[RECORDS SUPPLIED Boundary: Start]
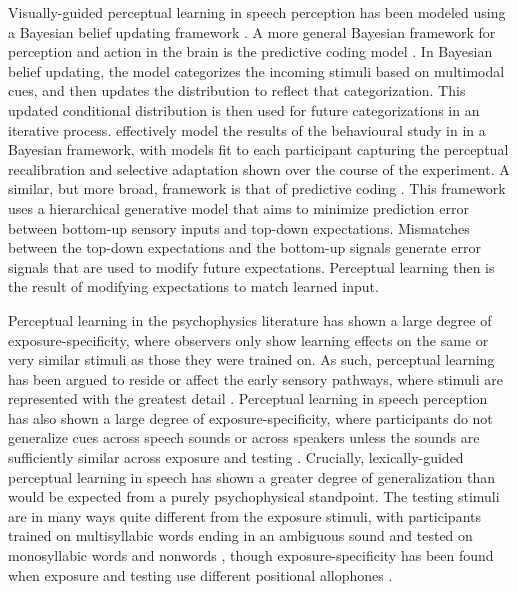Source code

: Visually-guided perceptual learning in speech perception has been modeled using a Bayesian belief updating framework \citep{Kleinschmidt2011}.  
A more general Bayesian framework for perception and action in the brain is the predictive coding model \citep{Clark2013}.
In Bayesian belief updating, the model categorizes the incoming stimuli based on multimodal cues, and then updates the distribution to reflect that categorization.  
This updated conditional distribution is then used for future categorizations in an iterative process.  
\citet{Kleinschmidt2011} effectively model the results of the behavioural study in \citet{Vroomen2007} in a Bayesian framework, with models fit to each participant capturing the perceptual recalibration and selective adaptation shown over the course of the experiment.  
A similar, but more broad, framework is that of predictive coding \citep{Clark2013}. 
This framework uses a hierarchical generative model that aims to minimize prediction error between bottom-up sensory inputs and top-down expectations.  
Mismatches between the top-down expectations and the bottom-up signals generate error signals that are used to modify future expectations.  
Perceptual learning then is the result of modifying expectations to match learned input.

Perceptual learning in the psychophysics literature has shown a large degree of exposure-specificity, where observers only show learning effects on the same or very similar stimuli as those they were trained on. 
As such, perceptual learning has been argued to reside or affect the early sensory pathways, where stimuli are represented with the greatest detail \citep{Gilbert2001}.  
Perceptual learning in speech perception has also shown a large degree of exposure-specificity, where participants do not generalize cues across speech sounds \citep{Reinisch2014} or across speakers unless the sounds are sufficiently similar across exposure and testing \citep{Eisner2005, Kraljic2005, Kraljic2007, Reinisch2013a}.  
Crucially, lexically-guided perceptual learning in speech has shown a greater degree of generalization than would be expected from a purely psychophysical standpoint.  
The testing stimuli are in many ways quite different from the exposure stimuli, with participants trained on multisyllabic words ending in an ambiguous sound and tested on monosyllabic words \citep{Reinisch2013} and nonwords \citep{Norris2003, Kraljic2005}, though exposure-specificity has been found when exposure and testing use different positional allophones \citep{Mitterer2013}.

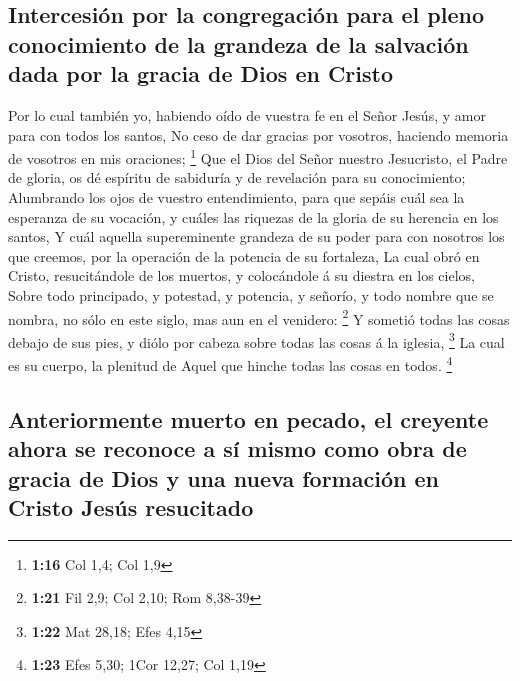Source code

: \hypertarget{intercesiuxf3n-por-la-congregaciuxf3n-para-el-pleno-conocimiento-de-la-grandeza-de-la-salvaciuxf3n-dada-por-la-gracia-de-dios-en-cristo}{%
\subsection{Intercesión por la congregación para el pleno conocimiento
de la grandeza de la salvación dada por la gracia de Dios en
Cristo}\label{intercesiuxf3n-por-la-congregaciuxf3n-para-el-pleno-conocimiento-de-la-grandeza-de-la-salvaciuxf3n-dada-por-la-gracia-de-dios-en-cristo}}

 Por lo cual también yo, habiendo oído de vuestra fe en el
Señor Jesús, y amor para con todos los santos,  No ceso de
dar gracias por vosotros, haciendo memoria de vosotros en mis oraciones;
\footnote{\textbf{1:16} Col 1,4; Col 1,9}  Que el Dios del
Señor nuestro Jesucristo, el Padre de gloria, os dé espíritu de
sabiduría y de revelación para su conocimiento;  Alumbrando
los ojos de vuestro entendimiento, para que sepáis cuál sea la esperanza
de su vocación, y cuáles las riquezas de la gloria de su herencia en los
santos,  Y cuál aquella supereminente grandeza de su poder
para con nosotros los que creemos, por la operación de la potencia de su
fortaleza,  La cual obró en Cristo, resucitándole de los
muertos, y colocándole á su diestra en los cielos,  Sobre
todo principado, y potestad, y potencia, y señorío, y todo nombre que se
nombra, no sólo en este siglo, mas aun en el venidero: \footnote{\textbf{1:21}
  Fil 2,9; Col 2,10; Rom 8,38-39}  Y sometió todas las
cosas debajo de sus pies, y diólo por cabeza sobre todas las cosas á la
iglesia, \footnote{\textbf{1:22} Mat 28,18; Efes 4,15}  La
cual es su cuerpo, la plenitud de Aquel que hinche todas las cosas en
todos. \footnote{\textbf{1:23} Efes 5,30; 1Cor 12,27; Col 1,19}

\hypertarget{anteriormente-muerto-en-pecado-el-creyente-ahora-se-reconoce-a-suxed-mismo-como-obra-de-gracia-de-dios-y-una-nueva-formaciuxf3n-en-cristo-jesuxfas-resucitado}{%
\subsection{Anteriormente muerto en pecado, el creyente ahora se
reconoce a sí mismo como obra de gracia de Dios y una nueva formación en
Cristo Jesús
resucitado}\label{anteriormente-muerto-en-pecado-el-creyente-ahora-se-reconoce-a-suxed-mismo-como-obra-de-gracia-de-dios-y-una-nueva-formaciuxf3n-en-cristo-jesuxfas-resucitado}}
[RECORDS SUPPLIED Boundary: End]
In your copy of the entries above, keep the text exact and leave out the pictures.

Source code

: Visually-guided perceptual learning in speech perception has been modeled using a Bayesian belief updating framework \citep{Kleinschmidt2011}.  
A more general Bayesian framework for perception and action in the brain is the predictive coding model \citep{Clark2013}.
In Bayesian belief updating, the model categorizes the incoming stimuli based on multimodal cues, and then updates the distribution to reflect that categorization.  
This updated conditional distribution is then used for future categorizations in an iterative process.  
\citet{Kleinschmidt2011} effectively model the results of the behavioural study in \citet{Vroomen2007} in a Bayesian framework, with models fit to each participant capturing the perceptual recalibration and selective adaptation shown over the course of the experiment.  
A similar, but more broad, framework is that of predictive coding \citep{Clark2013}. 
This framework uses a hierarchical generative model that aims to minimize prediction error between bottom-up sensory inputs and top-down expectations.  
Mismatches between the top-down expectations and the bottom-up signals generate error signals that are used to modify future expectations.  
Perceptual learning then is the result of modifying expectations to match learned input.

Perceptual learning in the psychophysics literature has shown a large degree of exposure-specificity, where observers only show learning effects on the same or very similar stimuli as those they were trained on. 
As such, perceptual learning has been argued to reside or affect the early sensory pathways, where stimuli are represented with the greatest detail \citep{Gilbert2001}.  
Perceptual learning in speech perception has also shown a large degree of exposure-specificity, where participants do not generalize cues across speech sounds \citep{Reinisch2014} or across speakers unless the sounds are sufficiently similar across exposure and testing \citep{Eisner2005, Kraljic2005, Kraljic2007, Reinisch2013a}.  
Crucially, lexically-guided perceptual learning in speech has shown a greater degree of generalization than would be expected from a purely psychophysical standpoint.  
The testing stimuli are in many ways quite different from the exposure stimuli, with participants trained on multisyllabic words ending in an ambiguous sound and tested on monosyllabic words \citep{Reinisch2013} and nonwords \citep{Norris2003, Kraljic2005}, though exposure-specificity has been found when exposure and testing use different positional allophones \citep{Mitterer2013}.

Source code

: \hypertarget{intercesiuxf3n-por-la-congregaciuxf3n-para-el-pleno-conocimiento-de-la-grandeza-de-la-salvaciuxf3n-dada-por-la-gracia-de-dios-en-cristo}{%
\subsection{Intercesión por la congregación para el pleno conocimiento
de la grandeza de la salvación dada por la gracia de Dios en
Cristo}\label{intercesiuxf3n-por-la-congregaciuxf3n-para-el-pleno-conocimiento-de-la-grandeza-de-la-salvaciuxf3n-dada-por-la-gracia-de-dios-en-cristo}}

 Por lo cual también yo, habiendo oído de vuestra fe en el
Señor Jesús, y amor para con todos los santos,  No ceso de
dar gracias por vosotros, haciendo memoria de vosotros en mis oraciones;
\footnote{\textbf{1:16} Col 1,4; Col 1,9}  Que el Dios del
Señor nuestro Jesucristo, el Padre de gloria, os dé espíritu de
sabiduría y de revelación para su conocimiento;  Alumbrando
los ojos de vuestro entendimiento, para que sepáis cuál sea la esperanza
de su vocación, y cuáles las riquezas de la gloria de su herencia en los
santos,  Y cuál aquella supereminente grandeza de su poder
para con nosotros los que creemos, por la operación de la potencia de su
fortaleza,  La cual obró en Cristo, resucitándole de los
muertos, y colocándole á su diestra en los cielos,  Sobre
todo principado, y potestad, y potencia, y señorío, y todo nombre que se
nombra, no sólo en este siglo, mas aun en el venidero: \footnote{\textbf{1:21}
  Fil 2,9; Col 2,10; Rom 8,38-39}  Y sometió todas las
cosas debajo de sus pies, y diólo por cabeza sobre todas las cosas á la
iglesia, \footnote{\textbf{1:22} Mat 28,18; Efes 4,15}  La
cual es su cuerpo, la plenitud de Aquel que hinche todas las cosas en
todos. \footnote{\textbf{1:23} Efes 5,30; 1Cor 12,27; Col 1,19}

\hypertarget{anteriormente-muerto-en-pecado-el-creyente-ahora-se-reconoce-a-suxed-mismo-como-obra-de-gracia-de-dios-y-una-nueva-formaciuxf3n-en-cristo-jesuxfas-resucitado}{%
\subsection{Anteriormente muerto en pecado, el creyente ahora se
reconoce a sí mismo como obra de gracia de Dios y una nueva formación en
Cristo Jesús
resucitado}\label{anteriormente-muerto-en-pecado-el-creyente-ahora-se-reconoce-a-suxed-mismo-como-obra-de-gracia-de-dios-y-una-nueva-formaciuxf3n-en-cristo-jesuxfas-resucitado}}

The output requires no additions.